“What it is,” she sighed, “to have to choose between self and security.”

Maiguru speaks these words in Chapter 5, after Tambu has questioned her about her past, her education, and what happens to the money she earns at the mission. Maiguru’s words succinctly summarize the sacrifices she has made in order to raise a family and subscribe to a more traditional notion of a woman’s role in African society. Maiguru goes on to tell Tambu of the possibilities she witnessed while living in England, glimpses of the things she could have become had she been free of restrictive gender roles and the expectation that she would play the part of the subservient provider. She feels there is no recognition or appreciation of the compromises she has made and, similar to Tambu’s mother, stoically bears her burdens in silence.

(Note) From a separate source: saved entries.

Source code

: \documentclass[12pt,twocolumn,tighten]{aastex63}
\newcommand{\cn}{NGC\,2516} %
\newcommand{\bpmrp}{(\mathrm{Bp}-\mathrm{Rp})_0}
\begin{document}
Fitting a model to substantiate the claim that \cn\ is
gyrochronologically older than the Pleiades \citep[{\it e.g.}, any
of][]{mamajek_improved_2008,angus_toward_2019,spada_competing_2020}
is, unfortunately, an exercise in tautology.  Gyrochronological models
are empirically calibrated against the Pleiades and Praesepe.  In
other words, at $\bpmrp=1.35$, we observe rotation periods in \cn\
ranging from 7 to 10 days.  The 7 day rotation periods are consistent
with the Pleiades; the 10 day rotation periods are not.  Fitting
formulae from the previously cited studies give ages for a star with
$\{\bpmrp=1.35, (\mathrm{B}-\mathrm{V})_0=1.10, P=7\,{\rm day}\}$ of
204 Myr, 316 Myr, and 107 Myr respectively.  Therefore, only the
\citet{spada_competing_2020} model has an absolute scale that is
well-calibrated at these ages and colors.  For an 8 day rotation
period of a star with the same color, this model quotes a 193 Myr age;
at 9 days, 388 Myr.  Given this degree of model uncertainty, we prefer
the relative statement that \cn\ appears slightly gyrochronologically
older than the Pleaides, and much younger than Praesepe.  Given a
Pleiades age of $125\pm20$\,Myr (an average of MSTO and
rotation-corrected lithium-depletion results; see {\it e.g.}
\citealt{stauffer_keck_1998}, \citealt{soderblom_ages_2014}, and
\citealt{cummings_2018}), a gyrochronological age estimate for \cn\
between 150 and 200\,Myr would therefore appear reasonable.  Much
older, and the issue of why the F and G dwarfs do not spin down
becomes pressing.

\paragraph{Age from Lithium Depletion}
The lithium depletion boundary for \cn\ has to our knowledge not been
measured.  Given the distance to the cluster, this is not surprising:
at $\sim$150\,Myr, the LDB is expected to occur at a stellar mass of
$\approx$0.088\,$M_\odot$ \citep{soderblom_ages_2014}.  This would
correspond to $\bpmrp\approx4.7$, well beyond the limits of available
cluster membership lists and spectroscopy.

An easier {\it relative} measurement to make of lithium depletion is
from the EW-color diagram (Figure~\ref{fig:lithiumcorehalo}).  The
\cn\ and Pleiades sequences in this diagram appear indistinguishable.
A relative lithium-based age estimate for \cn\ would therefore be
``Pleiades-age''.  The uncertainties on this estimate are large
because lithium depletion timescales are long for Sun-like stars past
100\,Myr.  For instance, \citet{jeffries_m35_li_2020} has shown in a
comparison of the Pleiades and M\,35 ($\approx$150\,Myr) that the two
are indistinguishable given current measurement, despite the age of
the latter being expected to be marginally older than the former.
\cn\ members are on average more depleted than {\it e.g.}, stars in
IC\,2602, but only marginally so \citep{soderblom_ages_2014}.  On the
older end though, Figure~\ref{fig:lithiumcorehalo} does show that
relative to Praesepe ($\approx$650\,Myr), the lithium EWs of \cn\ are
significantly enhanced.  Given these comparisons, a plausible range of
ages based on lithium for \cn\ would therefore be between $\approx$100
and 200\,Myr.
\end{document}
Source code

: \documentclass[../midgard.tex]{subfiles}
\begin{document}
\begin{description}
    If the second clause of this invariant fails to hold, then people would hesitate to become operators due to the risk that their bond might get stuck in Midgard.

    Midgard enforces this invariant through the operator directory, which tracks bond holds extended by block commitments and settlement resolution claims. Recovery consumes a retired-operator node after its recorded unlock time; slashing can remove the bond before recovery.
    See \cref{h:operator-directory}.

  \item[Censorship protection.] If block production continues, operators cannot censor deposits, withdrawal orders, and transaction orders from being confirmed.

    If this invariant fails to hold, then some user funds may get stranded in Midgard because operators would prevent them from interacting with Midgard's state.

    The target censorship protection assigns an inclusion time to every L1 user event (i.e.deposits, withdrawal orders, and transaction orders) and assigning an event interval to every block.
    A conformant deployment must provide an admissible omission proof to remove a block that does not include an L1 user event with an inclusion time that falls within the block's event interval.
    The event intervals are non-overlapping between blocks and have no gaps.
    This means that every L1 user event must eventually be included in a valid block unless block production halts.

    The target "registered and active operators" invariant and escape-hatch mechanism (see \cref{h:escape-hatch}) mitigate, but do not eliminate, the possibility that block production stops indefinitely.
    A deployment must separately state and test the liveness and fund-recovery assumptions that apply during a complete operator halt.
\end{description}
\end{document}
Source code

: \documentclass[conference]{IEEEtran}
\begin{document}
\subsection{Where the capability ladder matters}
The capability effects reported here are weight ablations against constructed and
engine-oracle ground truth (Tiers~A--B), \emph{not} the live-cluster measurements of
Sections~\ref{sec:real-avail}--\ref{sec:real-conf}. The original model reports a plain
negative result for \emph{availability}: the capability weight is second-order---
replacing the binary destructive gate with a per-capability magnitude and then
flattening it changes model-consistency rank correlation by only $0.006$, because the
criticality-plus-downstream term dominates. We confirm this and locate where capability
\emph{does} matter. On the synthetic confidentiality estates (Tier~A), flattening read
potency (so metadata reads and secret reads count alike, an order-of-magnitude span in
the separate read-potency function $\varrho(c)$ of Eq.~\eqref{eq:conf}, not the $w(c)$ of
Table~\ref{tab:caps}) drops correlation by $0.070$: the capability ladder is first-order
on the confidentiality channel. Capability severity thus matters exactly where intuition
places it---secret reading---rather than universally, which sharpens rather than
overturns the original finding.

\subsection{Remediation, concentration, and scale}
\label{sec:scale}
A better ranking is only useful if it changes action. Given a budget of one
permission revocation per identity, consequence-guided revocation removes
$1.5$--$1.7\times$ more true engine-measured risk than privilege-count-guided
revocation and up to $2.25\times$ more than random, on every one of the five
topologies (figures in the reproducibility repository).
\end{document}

Maiguru’s sacrifices, of putting her husband and her family before her own needs and ambitions, are viewed by Nyasha as a costly compromise to her mother’s dignity and honor. Tambu remains undecided and does not take sides in this debate, as she understands her own compromised and precarious position in her uncle’s household. Later in the year, when Nyasha and her father have a violent argument, Tambu realizes firsthand her need to choose security over self and remains noncommittal. She stifles and censors any opinion she may have on the issue, hiding comfortably instead in the role of a “grateful, poor, female relative.”